Cantiere per la copertura dei parchi minerali dell’Ilva di Taranto aperto. Opera da circa 300 milioni finalizzata alla soluzione dello “spolveramento” sulla città (soprattutto durante i cosiddetti wind day), in particolare sul quartiere Tamburi che ha le sue prime abitazioni a pochi metri dai parchi.

Saranno coperti il parco minerali e il parco fossile. Ciascuna struttura sarà lunga 700 metri e larga 254. Ci vorranno, rispettivamente, 53 e 56 arcate di un’altezza esterna di 77 metri. Saranno utilizzate 60mila tonnellate di acciaio, 200mila metri cubi di calcestruzzo, 10mila tonnellate di armature e 24mila metri di pali di fondazione, per un totale di 700mila metri quadrati di copertura. Pari, complessivamente a 56 campi da calcio: 28 per parco.

“Un’opera gigantesca” ha detto il ministro all’Ambiente Galletti. I lavori saranno conclusi entro il 2020.
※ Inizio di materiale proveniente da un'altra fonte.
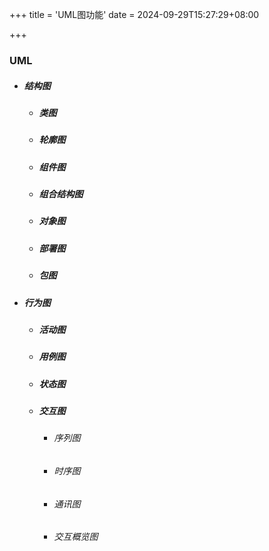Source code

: +++
title = 'UML图功能'
date = 2024-09-29T15:27:29+08:00

+++



### UML

- ##### 结构图

  - ##### 类图

  - ##### 轮廓图

  - ##### 组件图

  - ##### 组合结构图

  - ##### 对象图

  - ##### 部署图

  - ##### 包图

- ##### 行为图

  - ##### 活动图

  - ##### 用例图

  - ##### 状态图

  - ##### 交互图

    - ###### 序列图

    - ###### 时序图

    - ###### 通讯图

    - ###### 交互概览图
“Tra i nostri progetti questo è sicuramente il più grande – ha spiegato l’ing. Luigi Cimolai – Tra le nostre opere il ponte Adriatico di Bari; il ponte inaugurato pochi giorni fa a Cosenza; la volta di protezione di Cernobyl; il terminal E all’aeroporto di Fiumicino; la copertura ai negozi della stazione nel punto in cui si trovavano le torri gemelle a New York; le paratoie del secondo canale di Panama”.

“Siamo contenti” nonostante “l’inspiegabile ritardo”, ha fatto sapere il sindaco Melucci. Data l’imponenza dell’opera, “Spiace rilevare che Cimolai non abbia ritenuto di voler mostrare il proprio lavoro anche al Comune di Taranto”.